Originally Posted by fpp (Post 58199)
Thanks for asking such an easy one :-)
Others have already answered most of it, but as it is asked from me here's my take :
As Mil said, Psion PDAs (series 3 and 5) actually were wildly successful, especially here in Europe, despite being very expensive. They still have a rabid fan base today, that will not use anything else. The Zaurus line, despite its age, is still very popular in Japan ; Sharp just couldn't be bothered to market it anywhere else. And Palm, of course, was top gun for a long time in its day.

Sorry to stick to this issue, but I disagree quite strongly on this. Let me start by saying that I love the Psion devices. The Psion 5 still does some things better than nearly any device out there in the market. I think it was a wildly successful device in many terms: engineering, design etc.

But I cannot really buy "wildly successful" in terms of popularity and sales. Nor to any other non-connected PDA device. Zaurus was discontinued some years ago. I don't believe it's a question of "not marketing". Truly great devices and services gain popularity with "zero marketing", and vice versa, no amount of marketing can help to really sell a non-useful device or service.

Quoting numbers from: http://www.ericlindsay.com/epoc/mhist.htm Be it 25000 Psions a month or 163000 devices year or whatever, that is nowhere near even moderately successful. By successful I mean mass market appeal. A device that the majority of people would seem worthwhile to buy. PDA's focusing on personal information management have never reached this target. Mobile phones are wildly successful.

However...

Quote:

The real sense of your question, I guess, and a very relevant one, is "where are PDAs today" ? My opinion is that PDA have faltered as a market because they were very specialized devices - the mostly did one thing right, the PIM part. Multimedia was so-so, Net access too, etc.
But that doesn't mean PIM functions have suddenly become irrelevant, just that users want devices that do many things. The dominant PIM devices today are smartphones, who also do music, video, GPS nav and of course voice.
See what I'm getting to ? ITs are all the rage now, but if they stick to their "I'm just an IT" motto, they could end up where the PDAs are now, soon enough, when more multi-purpose devices catch up...
I do agree with this thing, however. I use PIM functions on my E61 phone, since it is my primary device. I use the PC suite to automatically sync with my Outlook calendar. Even if my tablet would have PIM functions, I simply wouldn't use them. Writing down the entries wouldn't be as comfortable or as fast as with my phone. I don't carry the tablet in my pocket all the time so that I could check my calendar or notes.

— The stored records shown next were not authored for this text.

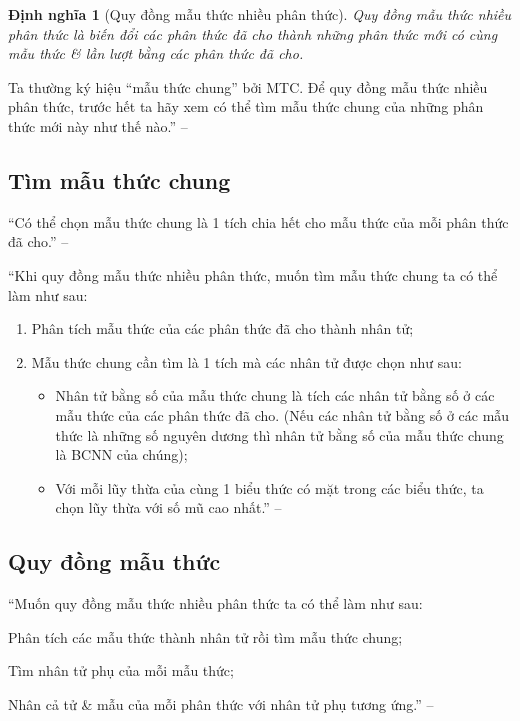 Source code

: \documentclass[oneside]{book}
\numberwithin{equation}{section}
\newtheorem{dinhnghia}{Định nghĩa}[section]
\begin{document}
\begin{dinhnghia}[Quy đồng mẫu thức nhiều phân thức]
	\emph{Quy đồng mẫu thức nhiều phân thức} là biến đổi các phân thức đã cho thành những phân thức mới có cùng mẫu thức \& lần lượt bằng các phân thức đã cho.
\end{dinhnghia}
Ta thường ký hiệu ``mẫu thức chung'' bởi MTC. Để quy đồng mẫu thức nhiều phân thức, trước hết ta hãy xem có thể tìm mẫu thức chung của những phân thức mới này như thế nào.'' -- \cite[p. 41]{SGK_Toan_8_tap_1}

\subsection{Tìm mẫu thức chung}
``Có thể chọn mẫu thức chung là 1 tích chia hết cho mẫu thức của mỗi phân thức đã cho.'' -- \cite[p. 41]{SGK_Toan_8_tap_1}

``Khi quy đồng mẫu thức nhiều phân thức, muốn tìm mẫu thức chung ta có thể làm như sau: 
\begin{enumerate}
	\item Phân tích mẫu thức của các phân thức đã cho thành nhân tử;
	\item Mẫu thức chung cần tìm là 1 tích mà các nhân tử được chọn như sau:
	\begin{itemize}
		\item Nhân tử bằng số của mẫu thức chung là tích các nhân tử bằng số ở các mẫu thức của các phân thức đã cho. (Nếu các nhân tử bằng số ở các mẫu thức là những số nguyên dương thì nhân tử bằng số của mẫu thức chung là BCNN của chúng);
		\item Với mỗi lũy thừa của cùng 1 biểu thức có mặt trong các biểu thức, ta chọn lũy thừa với số mũ cao nhất.'' -- \cite[p. 42]{SGK_Toan_8_tap_1}		
	\end{itemize}
\end{enumerate}

\subsection{Quy đồng mẫu thức}
``Muốn quy đồng mẫu thức nhiều phân thức ta có thể làm như sau:
\begin{enumerate*}
	\item Phân tích các mẫu thức thành nhân tử rồi tìm mẫu thức chung;
	\item Tìm nhân tử phụ của mỗi mẫu thức;
	\item Nhân cả tử \& mẫu của mỗi phân thức với nhân tử phụ tương ứng.'' -- \cite[p. 42]{SGK_Toan_8_tap_1}
\end{enumerate*}
\end{document}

The IT currently isn't the primary device, it is a mobile companion device, next to my smartphone. I am not trying to say that PIM functions aren't useful in the right context and right device, but I don't really see the tablet currently being that right device. And once again, resources are not infinite.

Still, there are devices in the market that do only "one thing really well" - I guess you can name some of them - and they are wildly successful. If the PIM devices of yesteryear did PIM really well, and well, "nobody bought them", I at least think that tells something about having PIM on your non-primary device.

Texrat 2007-07-09 16:37

Re: Tablet Advocacy
 
I think "wildly successful" needs to be quantified. The devices such as Psion found an incredibly strong following among some truly pioneering, ardent users. But were they "wildly popular" in general? No. Did they create and maintain a really dedicated legion of rabid fans? Oh yeah. They N800 has the same potential. Heck, I'd like to think the tablet platform can even exceed it, not just functionally but popularly... that all comes down to communication and execution.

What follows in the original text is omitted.